High School Basketball Coach Quits Due To Student Racism
The Mahopac (N.Y.) High School boys basketball coach resigned yesterday, two weeks after students and players at his school were accused of using racist language towards an opposing team during a playoff game.
Kevin Downes, who is black and a graduate of Mahopac, said he will no longer coach the team, due to the controversy that left several Mahopac students suspended for tweeting racist remarks at Mt. Vernon (N.Y.) players after Mahopac lost to Mt. Vernon, 43-40, in the Class AA Section 1 semifinal on Feb. 27. From the Journal News:
One characterizes Mount Vernon residents as "monkeys"; others refer to absent Mount Vernon fathers.
One reads, "One of the few biological Mount Vernon fathers just tried to sell me crack outside the county center."
Mt. Vernon's players also accused Mahopac's players of saying similar things on the court, though administrators weren't able to find any proof in an investigation.
A few days after Mahopac students received suspensions, the Journal News released another report claiming that poor behavior from some Mahopac students wasn't a one-time occurrence. A former athlete from New Rochelle (N.Y.), who is black, said he dealt with slurs when he played against Mahopac.
But former New Rochelle football and basketball player Joe Clarke, who plays both sports for Dean College in Franklin, Mass., said Mahopac players in both sports called him the "N-word."
"No other school but Mahopac," said Clarke, who played both sports for four years at New Rochelle.
Clarke, who said he experienced no problems with Mahopac players until his senior year, said at one point during a football game at Mahopac in 2012, he caught a pass, was tackled and then, while on the bottom of a pile of players, was scratched, punched and called the N-word.

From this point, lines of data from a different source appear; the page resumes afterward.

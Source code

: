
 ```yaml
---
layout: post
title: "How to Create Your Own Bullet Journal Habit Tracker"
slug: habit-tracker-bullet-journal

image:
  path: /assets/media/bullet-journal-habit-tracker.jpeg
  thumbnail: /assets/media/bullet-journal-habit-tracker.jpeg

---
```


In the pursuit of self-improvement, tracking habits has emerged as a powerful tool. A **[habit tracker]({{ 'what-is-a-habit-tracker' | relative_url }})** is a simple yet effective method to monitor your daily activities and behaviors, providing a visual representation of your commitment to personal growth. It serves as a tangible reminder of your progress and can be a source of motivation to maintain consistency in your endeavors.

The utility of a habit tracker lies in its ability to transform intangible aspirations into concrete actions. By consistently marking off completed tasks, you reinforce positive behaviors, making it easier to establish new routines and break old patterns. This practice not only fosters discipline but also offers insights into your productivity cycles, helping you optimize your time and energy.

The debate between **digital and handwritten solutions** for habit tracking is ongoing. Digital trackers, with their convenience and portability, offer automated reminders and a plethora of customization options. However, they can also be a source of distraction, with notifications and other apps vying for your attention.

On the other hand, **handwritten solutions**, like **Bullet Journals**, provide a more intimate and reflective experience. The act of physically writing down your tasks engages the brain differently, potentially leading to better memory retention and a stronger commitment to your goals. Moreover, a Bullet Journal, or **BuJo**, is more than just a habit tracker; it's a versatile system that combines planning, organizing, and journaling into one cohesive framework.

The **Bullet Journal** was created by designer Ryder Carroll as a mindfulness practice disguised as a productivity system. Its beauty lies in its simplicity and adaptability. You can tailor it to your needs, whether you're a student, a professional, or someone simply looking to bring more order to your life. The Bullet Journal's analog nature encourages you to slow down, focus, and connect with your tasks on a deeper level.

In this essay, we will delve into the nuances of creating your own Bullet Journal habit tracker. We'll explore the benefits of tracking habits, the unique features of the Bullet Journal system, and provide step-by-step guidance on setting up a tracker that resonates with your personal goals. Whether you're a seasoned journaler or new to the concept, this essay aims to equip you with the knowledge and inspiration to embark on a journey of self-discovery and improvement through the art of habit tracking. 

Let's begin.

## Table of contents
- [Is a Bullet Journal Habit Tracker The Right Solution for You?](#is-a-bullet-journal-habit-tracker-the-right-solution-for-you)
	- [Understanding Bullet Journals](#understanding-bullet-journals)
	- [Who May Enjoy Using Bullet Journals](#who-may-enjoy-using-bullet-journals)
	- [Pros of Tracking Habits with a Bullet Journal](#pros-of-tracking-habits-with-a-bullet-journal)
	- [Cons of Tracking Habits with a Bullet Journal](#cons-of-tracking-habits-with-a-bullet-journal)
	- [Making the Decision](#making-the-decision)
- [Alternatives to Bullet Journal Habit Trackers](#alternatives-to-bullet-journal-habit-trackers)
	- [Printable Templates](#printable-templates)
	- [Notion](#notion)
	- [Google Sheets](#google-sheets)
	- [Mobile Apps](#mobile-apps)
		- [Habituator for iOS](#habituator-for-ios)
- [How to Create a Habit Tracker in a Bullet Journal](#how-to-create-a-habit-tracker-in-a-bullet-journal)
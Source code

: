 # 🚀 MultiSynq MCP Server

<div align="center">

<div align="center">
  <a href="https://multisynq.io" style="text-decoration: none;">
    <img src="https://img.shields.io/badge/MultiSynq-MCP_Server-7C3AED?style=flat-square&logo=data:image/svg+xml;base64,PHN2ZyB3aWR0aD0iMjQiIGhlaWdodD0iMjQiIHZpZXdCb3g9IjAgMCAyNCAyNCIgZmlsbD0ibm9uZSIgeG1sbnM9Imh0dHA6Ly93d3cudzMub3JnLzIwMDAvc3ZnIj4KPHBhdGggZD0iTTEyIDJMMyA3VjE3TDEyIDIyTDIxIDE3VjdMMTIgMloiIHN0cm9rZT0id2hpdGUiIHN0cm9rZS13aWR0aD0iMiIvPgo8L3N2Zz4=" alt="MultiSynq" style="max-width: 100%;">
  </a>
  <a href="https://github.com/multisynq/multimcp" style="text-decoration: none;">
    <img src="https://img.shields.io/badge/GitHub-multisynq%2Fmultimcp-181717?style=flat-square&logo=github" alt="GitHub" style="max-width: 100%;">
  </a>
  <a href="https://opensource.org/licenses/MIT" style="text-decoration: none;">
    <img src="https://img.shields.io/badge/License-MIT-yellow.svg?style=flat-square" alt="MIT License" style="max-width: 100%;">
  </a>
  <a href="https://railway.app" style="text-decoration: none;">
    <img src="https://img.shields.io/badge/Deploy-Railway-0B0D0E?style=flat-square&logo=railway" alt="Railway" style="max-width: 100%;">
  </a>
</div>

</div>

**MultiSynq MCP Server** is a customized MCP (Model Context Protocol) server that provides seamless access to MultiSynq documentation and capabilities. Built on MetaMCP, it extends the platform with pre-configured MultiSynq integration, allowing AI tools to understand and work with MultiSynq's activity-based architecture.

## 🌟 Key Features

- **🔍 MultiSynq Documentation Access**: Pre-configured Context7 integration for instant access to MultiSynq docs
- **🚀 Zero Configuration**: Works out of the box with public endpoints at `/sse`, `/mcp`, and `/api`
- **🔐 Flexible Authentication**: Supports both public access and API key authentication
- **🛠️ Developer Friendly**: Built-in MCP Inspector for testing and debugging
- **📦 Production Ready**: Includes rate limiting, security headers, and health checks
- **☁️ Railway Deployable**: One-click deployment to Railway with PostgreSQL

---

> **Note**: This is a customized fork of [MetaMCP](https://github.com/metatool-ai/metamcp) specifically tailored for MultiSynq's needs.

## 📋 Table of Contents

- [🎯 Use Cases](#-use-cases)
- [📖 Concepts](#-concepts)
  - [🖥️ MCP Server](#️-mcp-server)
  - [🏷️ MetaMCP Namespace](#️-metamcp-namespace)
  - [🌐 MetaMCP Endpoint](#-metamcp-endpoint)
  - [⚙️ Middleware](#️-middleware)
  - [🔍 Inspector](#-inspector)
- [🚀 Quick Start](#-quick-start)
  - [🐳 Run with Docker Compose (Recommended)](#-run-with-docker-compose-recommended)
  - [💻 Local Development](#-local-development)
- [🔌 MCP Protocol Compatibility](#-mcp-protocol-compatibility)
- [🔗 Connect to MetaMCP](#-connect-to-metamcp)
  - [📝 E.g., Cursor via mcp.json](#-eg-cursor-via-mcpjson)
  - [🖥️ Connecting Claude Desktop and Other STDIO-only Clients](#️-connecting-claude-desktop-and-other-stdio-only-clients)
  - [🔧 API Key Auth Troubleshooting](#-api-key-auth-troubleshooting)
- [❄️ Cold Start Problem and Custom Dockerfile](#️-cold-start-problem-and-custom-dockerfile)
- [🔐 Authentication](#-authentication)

Writer Jeff Pearlman, who graduated from Mahopac, also wrote about the racist behavior of some in the community when he was younger after hearing that Downes had left.
Being Jewish is not the same as being black. I can hide and blend in a predominantly white, predominantly Christian area, whereas an African-American person cannot. However, I do believe my experiences growing up in Mahopac were somewhat similar to Kevin's—both in the good (quality schools, lovely neighborhoods, safety) and the bad. Back in the day, I had pennies thrown at me. I was referred to as a "Cheap Jew" repeatedly. In my yearbook, someone actually scribbled JEW JEW JEW JEW JEW all over a bunch of pages. I once had a teacher who made a joke about "burning Jews" during the Holocaust. My closest friend, who was African-American, had two crosses burned in his yard. He heard the n-word repeatedly. I still remember him walking up my street, some uncomfortable older neighbors staring. When I was, oh, 12 or 13, a petition on a nearby street was signed by myriad people. The cause: A black family was considering moving in.
Downes, who successfully coached the team for seven years, said the most disappointing part of the ordeal was how members of the community didn't react or care until the media portrayed them a certain way. It only became a problem once Mahopac's image was in jeopardy.
"I still think there's a lot of good people there. I don't think it's everybody. Certainly, that's how people are looking at it now, but I still thought it was enough," he said. "I just felt like it would be hard to go back and feel like I was 100 percent supported."